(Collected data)
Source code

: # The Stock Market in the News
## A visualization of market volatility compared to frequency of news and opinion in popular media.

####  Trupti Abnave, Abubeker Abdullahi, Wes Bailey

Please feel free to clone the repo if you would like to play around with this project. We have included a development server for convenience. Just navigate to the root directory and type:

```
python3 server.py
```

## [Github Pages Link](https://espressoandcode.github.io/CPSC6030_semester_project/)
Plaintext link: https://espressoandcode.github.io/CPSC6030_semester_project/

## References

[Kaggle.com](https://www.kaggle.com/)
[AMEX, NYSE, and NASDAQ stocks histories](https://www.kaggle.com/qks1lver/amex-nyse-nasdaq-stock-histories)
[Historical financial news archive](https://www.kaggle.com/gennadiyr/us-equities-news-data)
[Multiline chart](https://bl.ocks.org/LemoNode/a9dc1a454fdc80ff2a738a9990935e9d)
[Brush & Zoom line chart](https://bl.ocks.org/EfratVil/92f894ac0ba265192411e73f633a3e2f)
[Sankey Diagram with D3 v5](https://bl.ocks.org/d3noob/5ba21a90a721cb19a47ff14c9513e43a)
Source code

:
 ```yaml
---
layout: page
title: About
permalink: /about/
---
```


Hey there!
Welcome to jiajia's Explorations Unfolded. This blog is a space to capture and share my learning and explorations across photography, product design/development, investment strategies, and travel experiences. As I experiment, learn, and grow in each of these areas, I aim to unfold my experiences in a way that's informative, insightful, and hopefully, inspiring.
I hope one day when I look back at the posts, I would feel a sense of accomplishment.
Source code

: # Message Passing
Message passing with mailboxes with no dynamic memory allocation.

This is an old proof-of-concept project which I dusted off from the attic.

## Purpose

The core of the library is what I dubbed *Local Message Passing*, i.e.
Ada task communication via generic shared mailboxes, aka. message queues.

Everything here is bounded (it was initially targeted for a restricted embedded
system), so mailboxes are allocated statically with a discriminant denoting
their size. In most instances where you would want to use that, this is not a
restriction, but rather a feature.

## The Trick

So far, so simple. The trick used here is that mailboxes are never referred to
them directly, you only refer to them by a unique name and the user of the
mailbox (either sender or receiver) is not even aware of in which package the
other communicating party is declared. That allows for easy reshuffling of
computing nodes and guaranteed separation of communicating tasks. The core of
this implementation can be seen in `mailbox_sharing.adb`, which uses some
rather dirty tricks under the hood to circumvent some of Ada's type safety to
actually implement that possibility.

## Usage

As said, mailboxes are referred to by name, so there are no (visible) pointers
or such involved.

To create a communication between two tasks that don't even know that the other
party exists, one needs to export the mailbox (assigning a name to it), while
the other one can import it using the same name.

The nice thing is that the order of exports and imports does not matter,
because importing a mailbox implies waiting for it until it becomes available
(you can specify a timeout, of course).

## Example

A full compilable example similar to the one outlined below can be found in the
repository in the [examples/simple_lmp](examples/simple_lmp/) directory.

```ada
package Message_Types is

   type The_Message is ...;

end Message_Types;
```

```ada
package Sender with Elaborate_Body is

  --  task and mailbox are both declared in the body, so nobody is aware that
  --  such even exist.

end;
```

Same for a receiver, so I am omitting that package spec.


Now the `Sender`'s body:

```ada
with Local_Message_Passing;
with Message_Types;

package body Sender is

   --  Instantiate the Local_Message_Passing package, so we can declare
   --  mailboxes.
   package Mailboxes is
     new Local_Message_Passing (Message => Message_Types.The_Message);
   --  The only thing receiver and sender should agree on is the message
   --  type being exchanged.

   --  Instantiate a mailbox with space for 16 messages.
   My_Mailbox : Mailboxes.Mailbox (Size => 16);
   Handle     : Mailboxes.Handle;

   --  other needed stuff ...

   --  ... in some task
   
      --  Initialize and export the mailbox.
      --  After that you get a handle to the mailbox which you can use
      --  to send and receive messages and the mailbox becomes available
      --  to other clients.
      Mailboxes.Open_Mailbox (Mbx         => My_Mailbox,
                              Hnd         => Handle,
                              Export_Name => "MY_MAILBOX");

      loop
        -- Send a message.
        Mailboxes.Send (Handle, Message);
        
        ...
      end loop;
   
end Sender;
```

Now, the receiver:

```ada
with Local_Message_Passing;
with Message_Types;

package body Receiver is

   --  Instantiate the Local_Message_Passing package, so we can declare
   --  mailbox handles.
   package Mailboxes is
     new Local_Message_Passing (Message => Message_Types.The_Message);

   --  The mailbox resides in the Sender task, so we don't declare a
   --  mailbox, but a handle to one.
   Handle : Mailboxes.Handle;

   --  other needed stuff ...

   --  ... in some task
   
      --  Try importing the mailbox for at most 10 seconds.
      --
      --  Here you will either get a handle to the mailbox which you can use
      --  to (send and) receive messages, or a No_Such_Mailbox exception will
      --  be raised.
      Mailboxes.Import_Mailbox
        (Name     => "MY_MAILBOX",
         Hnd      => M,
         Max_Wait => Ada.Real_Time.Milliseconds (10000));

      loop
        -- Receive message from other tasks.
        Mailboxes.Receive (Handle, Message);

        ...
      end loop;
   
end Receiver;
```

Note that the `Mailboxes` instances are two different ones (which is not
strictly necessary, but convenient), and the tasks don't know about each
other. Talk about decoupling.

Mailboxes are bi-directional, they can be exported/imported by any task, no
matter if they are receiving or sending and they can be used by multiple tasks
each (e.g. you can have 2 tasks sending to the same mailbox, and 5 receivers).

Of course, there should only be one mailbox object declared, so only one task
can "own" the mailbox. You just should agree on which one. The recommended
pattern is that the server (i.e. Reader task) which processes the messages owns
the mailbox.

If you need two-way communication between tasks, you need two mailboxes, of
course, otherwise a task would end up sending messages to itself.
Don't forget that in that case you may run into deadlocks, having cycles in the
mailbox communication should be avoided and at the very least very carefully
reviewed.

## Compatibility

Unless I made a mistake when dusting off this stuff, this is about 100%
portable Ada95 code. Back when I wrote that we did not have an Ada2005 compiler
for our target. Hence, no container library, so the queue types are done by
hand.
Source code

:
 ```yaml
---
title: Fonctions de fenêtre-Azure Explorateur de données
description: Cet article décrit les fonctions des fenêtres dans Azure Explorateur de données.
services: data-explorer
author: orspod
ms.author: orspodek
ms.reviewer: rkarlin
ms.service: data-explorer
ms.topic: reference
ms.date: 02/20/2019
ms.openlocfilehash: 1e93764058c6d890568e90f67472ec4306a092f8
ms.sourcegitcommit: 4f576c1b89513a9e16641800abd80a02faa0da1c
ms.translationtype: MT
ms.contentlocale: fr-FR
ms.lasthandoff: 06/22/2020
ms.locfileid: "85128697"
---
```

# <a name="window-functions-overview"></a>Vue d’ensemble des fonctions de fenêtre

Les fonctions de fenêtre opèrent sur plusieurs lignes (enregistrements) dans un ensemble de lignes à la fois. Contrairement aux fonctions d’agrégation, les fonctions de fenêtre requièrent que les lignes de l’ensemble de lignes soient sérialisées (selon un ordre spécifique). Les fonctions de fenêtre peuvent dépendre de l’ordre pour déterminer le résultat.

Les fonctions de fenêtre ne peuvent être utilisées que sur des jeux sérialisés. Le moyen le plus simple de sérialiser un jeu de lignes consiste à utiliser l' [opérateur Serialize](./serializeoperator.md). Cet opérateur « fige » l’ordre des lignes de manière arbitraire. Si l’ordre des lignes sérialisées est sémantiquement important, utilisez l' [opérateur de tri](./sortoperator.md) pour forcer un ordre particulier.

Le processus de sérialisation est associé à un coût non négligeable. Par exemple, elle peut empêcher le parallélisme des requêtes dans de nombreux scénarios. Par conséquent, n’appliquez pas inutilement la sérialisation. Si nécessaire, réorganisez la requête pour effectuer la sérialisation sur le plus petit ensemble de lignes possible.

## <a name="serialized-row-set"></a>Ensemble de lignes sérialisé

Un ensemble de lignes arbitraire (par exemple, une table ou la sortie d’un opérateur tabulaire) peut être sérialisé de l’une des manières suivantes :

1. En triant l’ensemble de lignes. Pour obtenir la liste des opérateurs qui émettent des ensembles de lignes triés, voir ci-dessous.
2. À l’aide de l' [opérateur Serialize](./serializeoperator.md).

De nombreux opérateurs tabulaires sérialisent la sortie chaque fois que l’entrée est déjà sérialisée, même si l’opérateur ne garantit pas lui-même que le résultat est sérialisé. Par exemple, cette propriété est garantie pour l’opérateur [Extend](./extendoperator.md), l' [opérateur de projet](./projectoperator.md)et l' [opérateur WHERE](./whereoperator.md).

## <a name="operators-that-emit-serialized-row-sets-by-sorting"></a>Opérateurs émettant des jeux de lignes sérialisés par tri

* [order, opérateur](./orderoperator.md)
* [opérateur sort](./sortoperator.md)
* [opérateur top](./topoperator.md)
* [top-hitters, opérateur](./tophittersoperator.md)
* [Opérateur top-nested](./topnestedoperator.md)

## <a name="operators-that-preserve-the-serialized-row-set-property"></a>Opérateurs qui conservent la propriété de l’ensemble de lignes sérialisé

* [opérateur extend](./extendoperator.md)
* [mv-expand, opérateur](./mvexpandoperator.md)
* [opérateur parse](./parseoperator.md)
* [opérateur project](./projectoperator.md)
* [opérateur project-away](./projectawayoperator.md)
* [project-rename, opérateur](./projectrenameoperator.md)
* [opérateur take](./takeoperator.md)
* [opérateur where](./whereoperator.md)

# [THE TASK]
Among the lines of the data, which ones contain the word "serializeoperator"? Show them.

# [ANSWER SPACE]
Les fonctions de fenêtre ne peuvent être utilisées que sur des jeux sérialisés. Le moyen le plus simple de sérialiser un jeu de lignes consiste à utiliser l' [opérateur Serialize](./serializeoperator.md). Cet opérateur « fige » l’ordre des lignes de manière arbitraire. Si l’ordre des lignes sérialisées est sémantiquement important, utilisez l' [opérateur de tri](./sortoperator.md) pour forcer un ordre particulier.
2. À l’aide de l' [opérateur Serialize](./serializeoperator.md).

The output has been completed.